Change Data Capture With SnapLogic

I frequently get asked by customers - does SnapLogic support Change Data Capture (CDC)? My response usually is - what does CDC mean to you? What are you looking to do?

While there are a few organizations that are looking to do CDC in the traditional sense (log scraping etc) many of these customers are looking to optimize data movement by only moving records that have changed since the last move.

Especially in the context of SFDC, Workday or other SAAS applications, CDC in the traditional sense implemented via techniques like log scraping makes limited sense.

As a result, SnapLogic’s approach outlined below becomes especially relevant in these contexts.

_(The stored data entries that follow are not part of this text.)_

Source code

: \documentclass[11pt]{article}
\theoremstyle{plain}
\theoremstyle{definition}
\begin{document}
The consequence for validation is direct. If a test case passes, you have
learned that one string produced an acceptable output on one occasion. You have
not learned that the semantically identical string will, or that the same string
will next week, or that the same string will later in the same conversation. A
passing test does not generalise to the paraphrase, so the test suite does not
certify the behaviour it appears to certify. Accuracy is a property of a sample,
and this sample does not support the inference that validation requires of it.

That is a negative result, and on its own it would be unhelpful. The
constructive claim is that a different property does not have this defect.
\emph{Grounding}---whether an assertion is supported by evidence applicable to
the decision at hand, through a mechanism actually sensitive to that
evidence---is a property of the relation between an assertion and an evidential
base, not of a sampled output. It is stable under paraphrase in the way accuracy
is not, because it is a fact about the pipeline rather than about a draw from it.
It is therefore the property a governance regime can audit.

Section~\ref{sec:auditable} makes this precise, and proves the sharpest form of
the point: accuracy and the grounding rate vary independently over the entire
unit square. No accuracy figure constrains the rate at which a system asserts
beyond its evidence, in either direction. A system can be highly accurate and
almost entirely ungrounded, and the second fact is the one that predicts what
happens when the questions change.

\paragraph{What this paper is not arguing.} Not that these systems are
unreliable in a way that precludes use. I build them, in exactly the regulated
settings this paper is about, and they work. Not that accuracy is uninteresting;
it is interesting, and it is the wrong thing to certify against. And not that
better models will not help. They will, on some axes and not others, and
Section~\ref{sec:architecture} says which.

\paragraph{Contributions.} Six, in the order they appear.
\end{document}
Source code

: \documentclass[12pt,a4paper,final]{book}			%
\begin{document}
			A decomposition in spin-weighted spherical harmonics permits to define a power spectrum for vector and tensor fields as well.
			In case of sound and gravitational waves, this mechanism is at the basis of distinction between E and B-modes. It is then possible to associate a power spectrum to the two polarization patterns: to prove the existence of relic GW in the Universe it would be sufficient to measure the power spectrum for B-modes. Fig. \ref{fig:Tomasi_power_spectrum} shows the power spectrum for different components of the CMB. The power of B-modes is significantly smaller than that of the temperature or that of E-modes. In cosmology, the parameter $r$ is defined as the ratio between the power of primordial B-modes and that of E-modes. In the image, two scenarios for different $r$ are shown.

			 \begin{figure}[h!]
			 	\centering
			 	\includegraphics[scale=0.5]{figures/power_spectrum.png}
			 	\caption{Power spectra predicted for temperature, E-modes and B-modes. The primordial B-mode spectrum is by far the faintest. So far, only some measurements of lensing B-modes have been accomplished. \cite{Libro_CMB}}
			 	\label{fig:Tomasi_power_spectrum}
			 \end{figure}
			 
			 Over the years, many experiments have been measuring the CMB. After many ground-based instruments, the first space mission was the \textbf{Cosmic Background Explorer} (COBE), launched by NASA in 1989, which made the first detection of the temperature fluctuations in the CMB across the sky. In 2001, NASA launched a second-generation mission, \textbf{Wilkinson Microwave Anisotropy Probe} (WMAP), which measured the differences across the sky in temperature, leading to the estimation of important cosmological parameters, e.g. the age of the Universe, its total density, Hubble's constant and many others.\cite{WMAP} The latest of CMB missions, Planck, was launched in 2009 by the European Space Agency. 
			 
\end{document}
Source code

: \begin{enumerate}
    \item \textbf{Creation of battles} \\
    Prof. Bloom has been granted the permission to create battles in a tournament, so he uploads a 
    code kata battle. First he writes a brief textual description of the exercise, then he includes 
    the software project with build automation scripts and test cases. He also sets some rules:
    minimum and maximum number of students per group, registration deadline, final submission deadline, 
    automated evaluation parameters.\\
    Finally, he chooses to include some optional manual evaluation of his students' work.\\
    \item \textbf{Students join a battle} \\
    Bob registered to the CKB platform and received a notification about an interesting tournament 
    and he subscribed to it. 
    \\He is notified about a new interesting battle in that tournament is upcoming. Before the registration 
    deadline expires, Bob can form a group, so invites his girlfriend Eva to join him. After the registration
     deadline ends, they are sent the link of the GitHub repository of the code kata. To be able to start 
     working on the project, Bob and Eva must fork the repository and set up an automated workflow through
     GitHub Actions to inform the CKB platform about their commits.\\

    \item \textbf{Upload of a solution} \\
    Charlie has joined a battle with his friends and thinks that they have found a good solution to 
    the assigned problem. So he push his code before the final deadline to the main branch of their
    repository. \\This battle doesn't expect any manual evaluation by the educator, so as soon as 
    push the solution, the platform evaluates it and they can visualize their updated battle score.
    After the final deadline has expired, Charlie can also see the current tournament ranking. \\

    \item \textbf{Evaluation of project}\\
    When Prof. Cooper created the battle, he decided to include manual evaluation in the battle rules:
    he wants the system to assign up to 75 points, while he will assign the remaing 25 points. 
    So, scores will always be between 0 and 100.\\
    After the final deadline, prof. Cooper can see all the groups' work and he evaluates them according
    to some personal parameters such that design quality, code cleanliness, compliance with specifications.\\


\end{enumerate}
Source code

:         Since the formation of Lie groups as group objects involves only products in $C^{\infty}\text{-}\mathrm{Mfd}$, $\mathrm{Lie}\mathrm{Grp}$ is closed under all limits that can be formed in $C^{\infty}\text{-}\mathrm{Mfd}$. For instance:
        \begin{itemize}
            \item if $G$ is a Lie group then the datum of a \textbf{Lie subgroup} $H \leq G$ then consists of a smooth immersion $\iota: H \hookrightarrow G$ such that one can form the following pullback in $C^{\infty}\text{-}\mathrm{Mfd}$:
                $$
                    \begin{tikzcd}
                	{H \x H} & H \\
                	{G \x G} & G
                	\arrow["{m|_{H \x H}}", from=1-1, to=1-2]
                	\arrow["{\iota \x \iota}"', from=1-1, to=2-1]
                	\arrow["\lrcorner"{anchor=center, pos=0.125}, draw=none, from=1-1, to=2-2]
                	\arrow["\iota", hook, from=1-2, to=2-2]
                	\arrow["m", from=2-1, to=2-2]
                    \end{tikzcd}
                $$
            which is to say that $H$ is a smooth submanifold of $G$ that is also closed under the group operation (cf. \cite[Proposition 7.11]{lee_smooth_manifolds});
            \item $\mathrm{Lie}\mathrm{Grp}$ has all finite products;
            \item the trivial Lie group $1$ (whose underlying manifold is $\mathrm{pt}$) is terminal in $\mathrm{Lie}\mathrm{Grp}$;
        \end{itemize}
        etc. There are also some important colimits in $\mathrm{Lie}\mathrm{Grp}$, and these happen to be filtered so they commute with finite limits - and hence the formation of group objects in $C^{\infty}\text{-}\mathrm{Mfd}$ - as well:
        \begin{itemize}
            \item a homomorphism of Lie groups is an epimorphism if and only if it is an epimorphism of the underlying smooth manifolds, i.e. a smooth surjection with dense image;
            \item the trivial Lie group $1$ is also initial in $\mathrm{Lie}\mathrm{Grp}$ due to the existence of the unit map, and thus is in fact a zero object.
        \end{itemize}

Our approach is to enable Query based CDC, that assumes the existence of a ‘last updated’ timestamp field in the source data that we can compare against.

Below is an example of query based CDC implemented within a SnapLogic pipeline, that extracts Account objects from Salesforce that have changed since the last move, and loads into SQL Server. The subsequent pipeline implements the reverse data movement - from SQL Server to Salesforce.

Part 1: Synchronize Salesforce to SQL Server:

This pipeline maintains the last read timestamp in a file on SLDB. The pipeline flow starts by reading the timestamp along the top path of the pipeline, and running a few sanity checks on the timestamp (data type, null value etc).

It then makes a copy of the timestamp and passes into SFDC account read (to be passed through downstream with the results of the read).

Along the top path, the pipeline then captures the current timestamp, formats and writes back to the timestamp file as the new most recent CDC time.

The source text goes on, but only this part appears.